Not only have few of the demands that sparked the protests been addressed, experts say, but in many places the pandemic has only underscored some of the key motivating factors behind the discontent – from indifferent government and failing public services to growing divides between the haves and have-nots.
“The activists who organized these movements aren’t going away, and their underlying grievances aren’t going away, so there’s little reason to think that the global discontent was a blip that won’t survive the coronavirus pandemic,” says Jonathan Pinckney, chief researcher at the Program on Nonviolent Action at the United States Institute of Peace in Washington.
“If anything,” he adds, “we are seeing the movements in many countries adapt and shift to using the coronavirus crisis to highlight issues like government incompetence and negligence that were already among the major rallying cries of protesters before the pandemic.”
As one example, he cites how the Hong Kong pro-democracy movement over recent weeks has shifted to digital forms of expression to highlight what activists judge has been an already dismissive government’s inadequate response to the pandemic.
At the same time, some networks within Hong Kong’s movement have moved beyond criticizing the government to taking matters into their own hands – for example by organizing to import more than 100,000 medical masks to distribute in poorly served communities.
One result, Mr. Pinckney says, is that a movement that in some respects was losing steam has found new purpose, with its public backing reinforced. He notes that a recent poll measuring public perceptions of responses to the pandemic showed higher marks for the pro-democracy movement and falling support for the Hong Kong government.
In Chile, where a subway fare hike in October touched off months of protests over widening economic divides, activists have quickly moved much of their expression of discontent indoors, while shifting their focus to the pandemic – and to the inequalities in access to health care and other services they say it highlights.
“The movement that got started on October 18 was all about economic inequality, the inadequacy of public services like health, education, and transportation, and the daily struggles of the many in a country where wealth is concentrated in the hands of so few,” says Andrés Velasquez, an administrator for a small Santiago construction company who regularly participated in the protests.
“It’s true that we can no longer gather in huge numbers in Plaza de Italia,” Santiago’s ground zero for the protest movement, he says. “But the epidemic has only reinforced people’s thinking about the weaknesses and unfairness in our economic and governance systems.”
Chile’s activists have lost little time in adapting their action to the new constraints of the coronavirus.
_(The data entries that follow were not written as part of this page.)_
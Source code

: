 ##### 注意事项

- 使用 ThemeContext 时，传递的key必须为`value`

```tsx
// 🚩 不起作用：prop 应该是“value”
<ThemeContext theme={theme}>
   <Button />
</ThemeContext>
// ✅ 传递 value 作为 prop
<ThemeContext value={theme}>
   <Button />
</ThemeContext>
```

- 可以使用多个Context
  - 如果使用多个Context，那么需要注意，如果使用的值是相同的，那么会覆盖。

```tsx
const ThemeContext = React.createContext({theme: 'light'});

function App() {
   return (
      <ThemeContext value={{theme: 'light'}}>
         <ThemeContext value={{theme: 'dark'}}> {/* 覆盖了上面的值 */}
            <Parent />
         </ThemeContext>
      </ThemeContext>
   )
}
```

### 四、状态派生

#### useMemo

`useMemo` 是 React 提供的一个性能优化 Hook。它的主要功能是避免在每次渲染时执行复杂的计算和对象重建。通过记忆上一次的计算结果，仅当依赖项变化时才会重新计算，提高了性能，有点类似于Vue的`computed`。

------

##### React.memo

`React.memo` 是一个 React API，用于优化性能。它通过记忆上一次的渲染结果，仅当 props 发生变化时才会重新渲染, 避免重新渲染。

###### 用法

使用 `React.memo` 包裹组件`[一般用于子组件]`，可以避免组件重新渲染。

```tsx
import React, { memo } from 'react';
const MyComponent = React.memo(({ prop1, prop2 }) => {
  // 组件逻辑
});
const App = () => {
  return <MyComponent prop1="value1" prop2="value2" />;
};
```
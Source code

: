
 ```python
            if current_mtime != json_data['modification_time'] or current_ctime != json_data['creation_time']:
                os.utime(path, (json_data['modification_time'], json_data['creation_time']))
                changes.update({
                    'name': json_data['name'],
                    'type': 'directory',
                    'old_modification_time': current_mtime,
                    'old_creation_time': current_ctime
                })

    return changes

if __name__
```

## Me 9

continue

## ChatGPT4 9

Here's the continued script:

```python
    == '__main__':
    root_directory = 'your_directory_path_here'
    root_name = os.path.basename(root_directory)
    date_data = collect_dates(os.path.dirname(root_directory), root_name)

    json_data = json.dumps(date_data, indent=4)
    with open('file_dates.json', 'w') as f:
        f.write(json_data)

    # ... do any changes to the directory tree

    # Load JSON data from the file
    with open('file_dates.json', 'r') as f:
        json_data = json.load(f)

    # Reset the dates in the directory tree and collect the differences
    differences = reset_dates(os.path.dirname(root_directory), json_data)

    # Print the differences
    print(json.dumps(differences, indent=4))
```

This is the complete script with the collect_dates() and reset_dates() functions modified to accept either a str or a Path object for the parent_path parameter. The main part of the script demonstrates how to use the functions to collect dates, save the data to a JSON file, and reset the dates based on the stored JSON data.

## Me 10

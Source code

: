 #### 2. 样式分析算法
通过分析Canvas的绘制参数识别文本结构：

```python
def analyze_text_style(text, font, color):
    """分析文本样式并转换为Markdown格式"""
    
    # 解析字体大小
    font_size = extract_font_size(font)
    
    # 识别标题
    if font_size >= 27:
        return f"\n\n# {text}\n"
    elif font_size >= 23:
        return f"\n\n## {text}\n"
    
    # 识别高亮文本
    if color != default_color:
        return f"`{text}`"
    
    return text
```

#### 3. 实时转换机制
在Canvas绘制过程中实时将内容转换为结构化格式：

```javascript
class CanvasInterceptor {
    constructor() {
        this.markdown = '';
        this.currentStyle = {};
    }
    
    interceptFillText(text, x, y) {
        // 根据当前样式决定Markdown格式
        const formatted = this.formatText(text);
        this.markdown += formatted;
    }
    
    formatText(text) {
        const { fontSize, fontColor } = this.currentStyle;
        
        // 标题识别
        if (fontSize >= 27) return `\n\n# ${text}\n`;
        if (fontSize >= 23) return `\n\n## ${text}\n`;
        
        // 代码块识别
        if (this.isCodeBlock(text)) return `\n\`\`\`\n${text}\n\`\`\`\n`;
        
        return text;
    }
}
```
One innovation is an online “guide” to protesting from home. Among the expressions of discontent are regular caserolazos – the banging of pots and pans from windows and balconies at an appointed hour, often announced on Facebook – that have been a staple of protest in Latin America since the grim days of dictatorships in the ’70s and ’80s.
Mr. Velasquez says he has made his own adjustments to his protest routine. Until the pandemic ended the mass marches, he joined other volunteers in providing food – which they dubbed “Hooded Gourmet” – to the often-hooded protesters making up the front line separating the mass of demonstrators from the police.
Now the protest-food cooks have shifted to providing meals to Santiago’s ramshackle camps of day laborers and the swelling ranks of people left unemployed as a result of the crisis.
“This movement has always been about solidarity, so we’re all looking for ways to maintain that solidarity and help us all get beyond this virus together,” Mr. Velasquez says. “But certainly all these actions are to some degree about maintaining our momentum.”
Mr. Pinckney of the United States Institute of Peace says he expects the pandemic to affect various national protest movements in distinct ways, with some weakened and others reinforced.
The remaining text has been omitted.